GENEVA: Twenty-seven countries have raised concerns about Britain's future trading terms at the World Trade Organisation, trade sources in Geneva said on Friday, in a move that could delay post-Brexit free trade deals.
The WTO in Geneva -- which has 164 countries as members -- is where countries negotiate the rules of international trade and settle disputes.
Although Britain is a member outright, for decades the EU has represented the UK at the WTO.
But Brexit means the UK has to separate its trade rules from the EU if it wants to act with more independence.
As March approaches -- Britain's Brexit leave date -- the UK has pushed to essentially replicate the WTO rules it currently follows as an EU member, with some technical changes.
But trade sources have told AFP that 27 countries have "raised concerns" about the plans, particularly regarding agriculture tariffs and quotas, as well as other issues.
The move has been described as a "welcome to reality" moment for the UK, by analysts.
"All these countries, they are all saying we would like something, we want a bigger share of the pie," David Henig, Director of the UK Trade Policy Project, told AFP.
"While the UK is in these (WTO) negotiations, that can potentially delay bilateral deals with other countries," he said.
A delay to new free trade deals post-Brexit -- touted as a key benefit of leaving the EU by Brexit supporters -- could have economic consequences for the UK.
But it is still unclear whether Britain's proposed Brexit deal will even leave the UK with much power to negotiate free trade deals.
Until a Brexit deal is completed, it is impossible to know what terms of trade will be negotiated at the WTO.
Many of the concerns raised by other countries at the WTO could even fall away if the UK stays part of the EU's custom's union, for example, trade sources said.
The WTO said the situation is without precedent but that while discussions take place, the trade will continue as normal.
"The type of conversation that will take place very much depends on the outcome of the UK-EU bilateral negotiation," the WTO said in a statement.
A separate issue is whether British businesses will continue to get equal access to bid for government contracts in other WTO countries, known as government procurement agreements.
"The other countries might decide to keep treating British businesses the same way, but they don't have to," warned Lorand Bartels, a teacher of WTO law at the University of Cambridge.
If the UK does not reach a deal with other WTO countries then, "British businesses would not be protected when bidding for government contracts," Bartels said.
12 per cent of GDP is the amount spent on average in OECD countries on public procurement, according to the organisation.
According to market analysis site MLex, Russia is one of the countries to have objected to the British proposals, saying they do not meet obligations "under several basic WTO provisions".
Other countries have made it clear that they think the plans will put them at a disadvantage, the site said.

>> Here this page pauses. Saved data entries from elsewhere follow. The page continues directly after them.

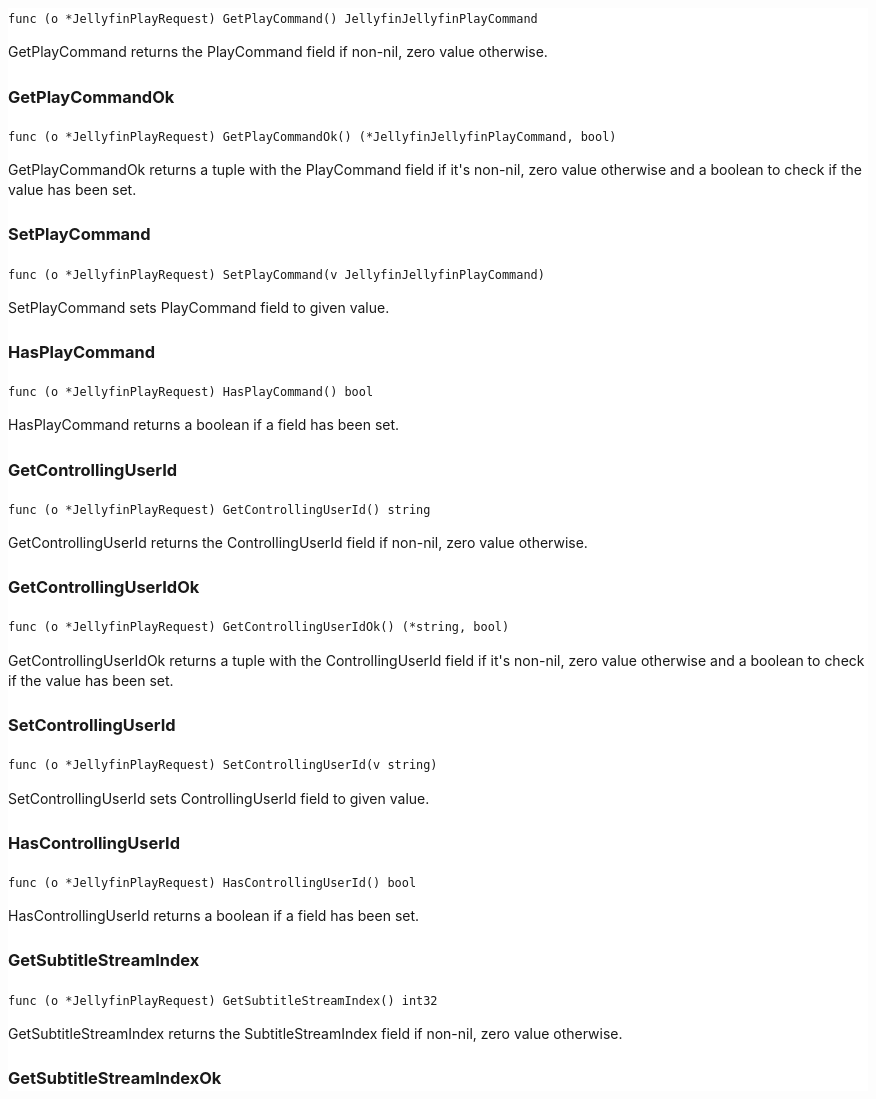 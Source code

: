 `func (o *JellyfinPlayRequest) GetPlayCommand() JellyfinJellyfinPlayCommand`

GetPlayCommand returns the PlayCommand field if non-nil, zero value otherwise.

### GetPlayCommandOk

`func (o *JellyfinPlayRequest) GetPlayCommandOk() (*JellyfinJellyfinPlayCommand, bool)`

GetPlayCommandOk returns a tuple with the PlayCommand field if it's non-nil, zero value otherwise
and a boolean to check if the value has been set.

### SetPlayCommand

`func (o *JellyfinPlayRequest) SetPlayCommand(v JellyfinJellyfinPlayCommand)`

SetPlayCommand sets PlayCommand field to given value.

### HasPlayCommand

`func (o *JellyfinPlayRequest) HasPlayCommand() bool`

HasPlayCommand returns a boolean if a field has been set.

### GetControllingUserId

`func (o *JellyfinPlayRequest) GetControllingUserId() string`

GetControllingUserId returns the ControllingUserId field if non-nil, zero value otherwise.

### GetControllingUserIdOk

`func (o *JellyfinPlayRequest) GetControllingUserIdOk() (*string, bool)`

GetControllingUserIdOk returns a tuple with the ControllingUserId field if it's non-nil, zero value otherwise
and a boolean to check if the value has been set.

### SetControllingUserId

`func (o *JellyfinPlayRequest) SetControllingUserId(v string)`

SetControllingUserId sets ControllingUserId field to given value.

### HasControllingUserId

`func (o *JellyfinPlayRequest) HasControllingUserId() bool`

HasControllingUserId returns a boolean if a field has been set.

### GetSubtitleStreamIndex

`func (o *JellyfinPlayRequest) GetSubtitleStreamIndex() int32`

GetSubtitleStreamIndex returns the SubtitleStreamIndex field if non-nil, zero value otherwise.

### GetSubtitleStreamIndexOk
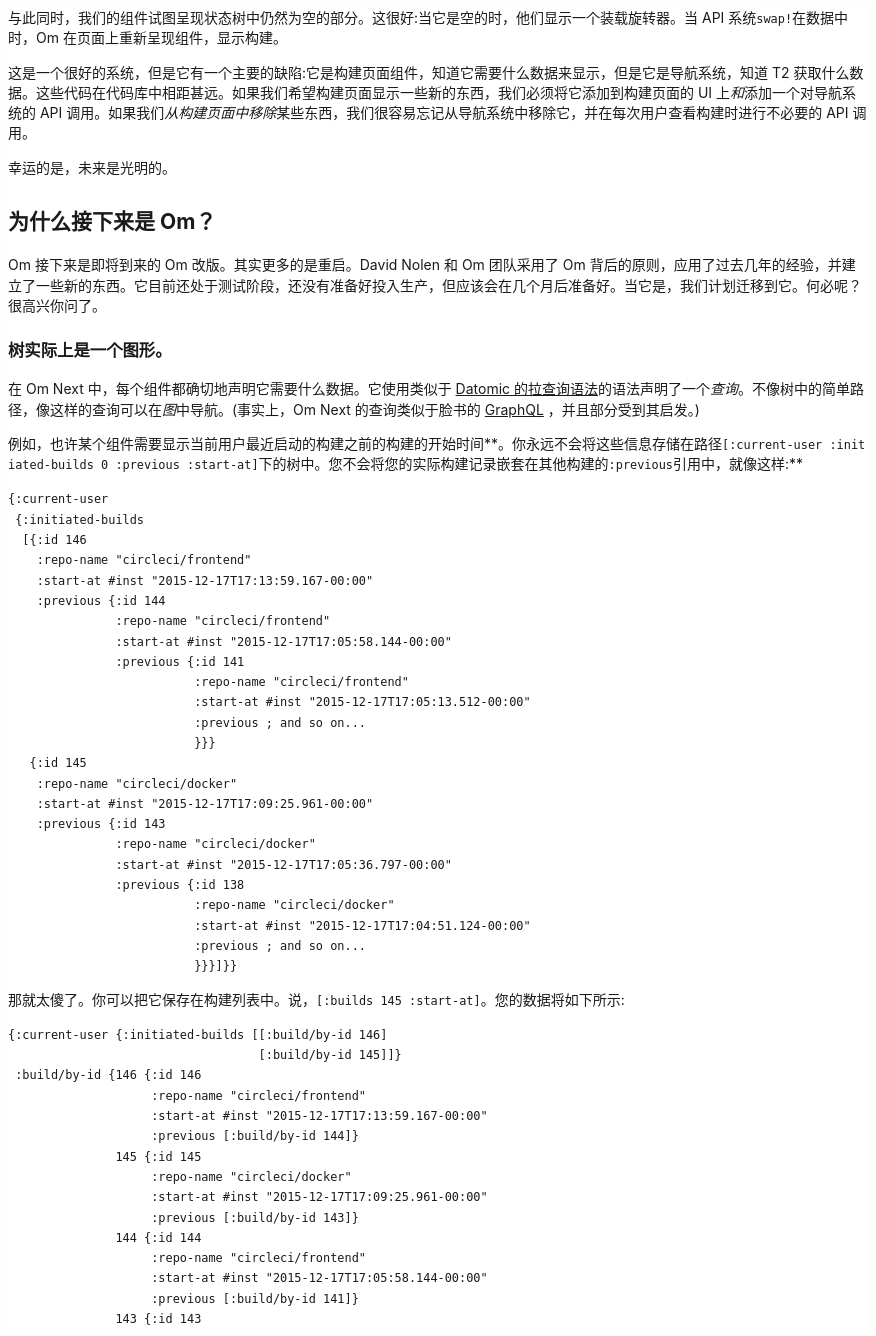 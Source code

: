 与此同时，我们的组件试图呈现状态树中仍然为空的部分。这很好:当它是空的时，他们显示一个装载旋转器。当 API 系统`swap!`在数据中时，Om 在页面上重新呈现组件，显示构建。

这是一个很好的系统，但是它有一个主要的缺陷:它是构建页面组件，知道它需要什么数据来显示，但是它是导航系统，知道 T2 获取什么数据。这些代码在代码库中相距甚远。如果我们希望构建页面显示一些新的东西，我们必须将它添加到构建页面的 UI 上*和*添加一个对导航系统的 API 调用。如果我们*从构建页面中移除*某些东西，我们很容易忘记从导航系统中移除它，并在每次用户查看构建时进行不必要的 API 调用。

幸运的是，未来是光明的。

## 为什么接下来是 Om？

Om 接下来是即将到来的 Om 改版。其实更多的是重启。David Nolen 和 Om 团队采用了 Om 背后的原则，应用了过去几年的经验，并建立了一些新的东西。它目前还处于测试阶段，还没有准备好投入生产，但应该会在几个月后准备好。当它是，我们计划迁移到它。何必呢？很高兴你问了。

### 树实际上是一个图形。

在 Om Next 中，每个组件都确切地声明它需要什么数据。它使用类似于 [Datomic 的拉查询语法](http://docs.datomic.com/pull.html)的语法声明了一个*查询*。不像树中的简单路径，像这样的查询可以在*图*中导航。(事实上，Om Next 的查询类似于脸书的 [GraphQL](https://facebook.github.io/graphql/) ，并且部分受到其启发。)

例如，也许某个组件需要显示当前用户最近启动的构建之前的构建的开始时间**。你永远不会将这些信息存储在路径`[:current-user :initiated-builds 0 :previous :start-at]`下的树中。您不会将您的实际构建记录嵌套在其他构建的`:previous`引用中，就像这样:**

```
{:current-user
 {:initiated-builds 
  [{:id 146
    :repo-name "circleci/frontend"
    :start-at #inst "2015-12-17T17:13:59.167-00:00"
    :previous {:id 144
               :repo-name "circleci/frontend"
               :start-at #inst "2015-12-17T17:05:58.144-00:00"
               :previous {:id 141
                          :repo-name "circleci/frontend"
                          :start-at #inst "2015-12-17T17:05:13.512-00:00"
                          :previous ; and so on...
                          }}}
   {:id 145
    :repo-name "circleci/docker"
    :start-at #inst "2015-12-17T17:09:25.961-00:00"
    :previous {:id 143
               :repo-name "circleci/docker"
               :start-at #inst "2015-12-17T17:05:36.797-00:00"
               :previous {:id 138
                          :repo-name "circleci/docker"
                          :start-at #inst "2015-12-17T17:04:51.124-00:00"
                          :previous ; and so on...
                          }}}]}} 
```

那就太傻了。你可以把它保存在构建列表中。说，`[:builds 145 :start-at]`。您的数据将如下所示:

```
{:current-user {:initiated-builds [[:build/by-id 146]
                                   [:build/by-id 145]]}
 :build/by-id {146 {:id 146
                    :repo-name "circleci/frontend"
                    :start-at #inst "2015-12-17T17:13:59.167-00:00"
                    :previous [:build/by-id 144]}
               145 {:id 145
                    :repo-name "circleci/docker"
                    :start-at #inst "2015-12-17T17:09:25.961-00:00"
                    :previous [:build/by-id 143]}
               144 {:id 144
                    :repo-name "circleci/frontend"
                    :start-at #inst "2015-12-17T17:05:58.144-00:00"
                    :previous [:build/by-id 141]}
               143 {:id 143
``` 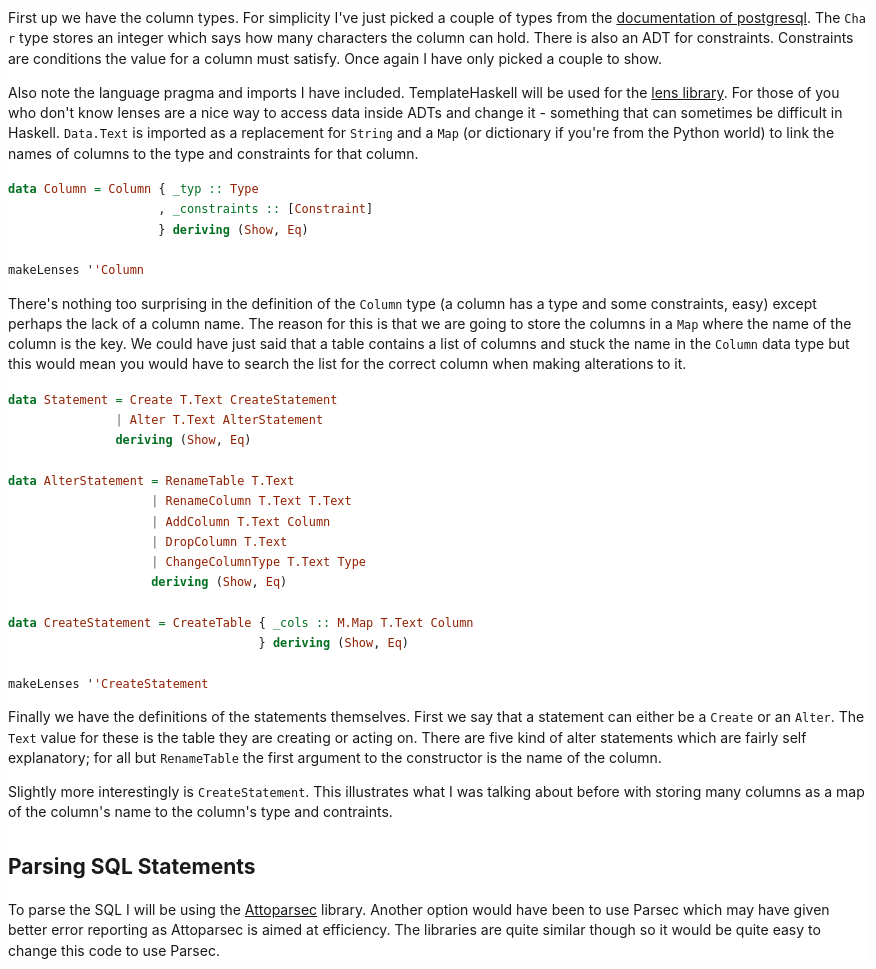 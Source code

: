 First up we have the column types. For simplicity I've just picked a couple of types from the [documentation of postgresql](http://www.postgresql.org/docs/8.4/static/datatype.html). The ``Char`` type stores an integer which says how many characters the column can hold. There is also an ADT for constraints. Constraints are conditions the value for a column must satisfy. Once again I have only picked a couple to show.

Also note the language pragma and imports I have included. TemplateHaskell will be used for the [lens library](https://hackage.haskell.org/package/lens). For those of you who don't know lenses are a nice way to access data inside ADTs and change it - something that can sometimes be difficult in Haskell. ``Data.Text`` is imported as a replacement for ``String`` and a ``Map`` (or dictionary if you're from the Python world) to link the names of columns to the type and constraints for that column.

```haskell
data Column = Column { _typ :: Type
                     , _constraints :: [Constraint]
                     } deriving (Show, Eq)

makeLenses ''Column
```

There's nothing too surprising in the definition of the ``Column`` type (a column has a type and some constraints, easy) except perhaps the lack of a column name. The reason for this is that we are going to store the columns in a ``Map`` where the name of the column is the key. We could have just said that a table contains a list of columns and stuck the name in the ``Column`` data type but this would mean you would have to search the list for the correct column when making alterations to it.

```haskell
data Statement = Create T.Text CreateStatement
               | Alter T.Text AlterStatement
               deriving (Show, Eq)

data AlterStatement = RenameTable T.Text
                    | RenameColumn T.Text T.Text
                    | AddColumn T.Text Column
                    | DropColumn T.Text
                    | ChangeColumnType T.Text Type
                    deriving (Show, Eq)

data CreateStatement = CreateTable { _cols :: M.Map T.Text Column
                                   } deriving (Show, Eq)

makeLenses ''CreateStatement
```

Finally we have the definitions of the statements themselves. First we say that a statement can either be a ``Create`` or an ``Alter``. The ``Text`` value for these is the table they are creating or acting on. There are five kind of alter statements which are fairly self explanatory; for all but ``RenameTable`` the first argument to the constructor is the name of the column.

Slightly more interestingly is ``CreateStatement``. This illustrates what I was talking about before with storing many columns as a map of the column's name to the column's type and contraints.

## Parsing SQL Statements
To parse the SQL I will be using the [Attoparsec](http://hackage.haskell.org/package/attoparsec) library. Another option would have been to use Parsec which may have given better error reporting as Attoparsec is aimed at efficiency. The libraries are quite similar though so it would be quite easy to change this code to use Parsec.

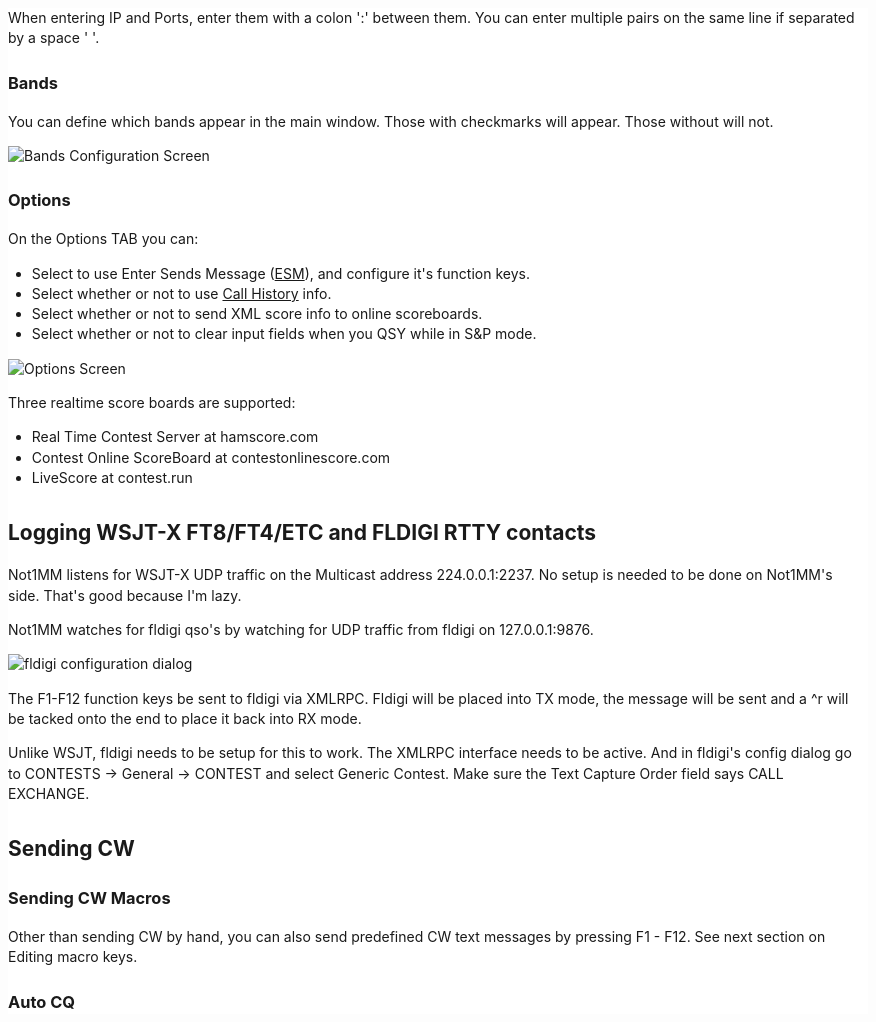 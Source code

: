 When entering IP and Ports, enter them with a colon ':' between them. You can
enter multiple pairs on the same line if separated by a space ' '.

### Bands

You can define which bands appear in the main window. Those with checkmarks will
appear. Those without will not.

![Bands Configuration Screen](https://github.com/mbridak/not1mm/raw/master/pic/configure_bands.png)

### Options

On the Options TAB you can:

- Select to use Enter Sends Message ([ESM](#esm)), and configure it's function keys.
- Select whether or not to use [Call History](#call-history-files) info.
- Select whether or not to send XML score info to online scoreboards.
- Select whether or not to clear input fields when you QSY while in S&P mode.

![Options Screen](https://github.com/mbridak/not1mm/blob/master/pic/configuration_options.png?raw=true)

Three realtime score boards are supported:

- Real Time Contest Server at hamscore.com
- Contest Online ScoreBoard at contestonlinescore.com
- LiveScore at contest.run

## Logging WSJT-X FT8/FT4/ETC and FLDIGI RTTY contacts

Not1MM listens for WSJT-X UDP traffic on the Multicast address 224.0.0.1:2237.
No setup is needed to be done on Not1MM's side. That's good because I'm lazy.

Not1MM watches for fldigi qso's by watching for UDP traffic from fldigi on 127.0.0.1:9876.

![fldigi configuration dialog](https://github.com/mbridak/not1mm/blob/master/pic/fldigi_adif_udp.png?raw=true)

The F1-F12 function keys be sent to fldigi via XMLRPC. Fldigi will be placed into TX
mode, the message will be sent and a ^r will be tacked onto the end to place it back into
RX mode.

Unlike WSJT, fldigi needs to be setup for this to work. The XMLRPC interface needs to be
active. And in fldigi's config dialog go to CONTESTS -> General -> CONTEST and select
Generic Contest. Make sure the Text Capture Order field says CALL EXCHANGE.

## Sending CW

### Sending CW Macros

Other than sending CW by hand, you can also send predefined CW text messages by
pressing F1 - F12. See next section on Editing macro keys.

### Auto CQ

The WTO played down the significance, saying countries had simply reserved their right "to sit down and discuss with the British" negotiations in the coming months.
The developments are a reminder of the huge complexities Britain faces to finalise deals while countries promote their own national interests.
"The large majority of our trading partners do not have any objections to our proposed goods schedule," a UK department for international trade spokesperson said in a statement.
"The terms we have set out will form the basis of our trade policy while we engage with our WTO partners to address their concerns," the spokesperson said.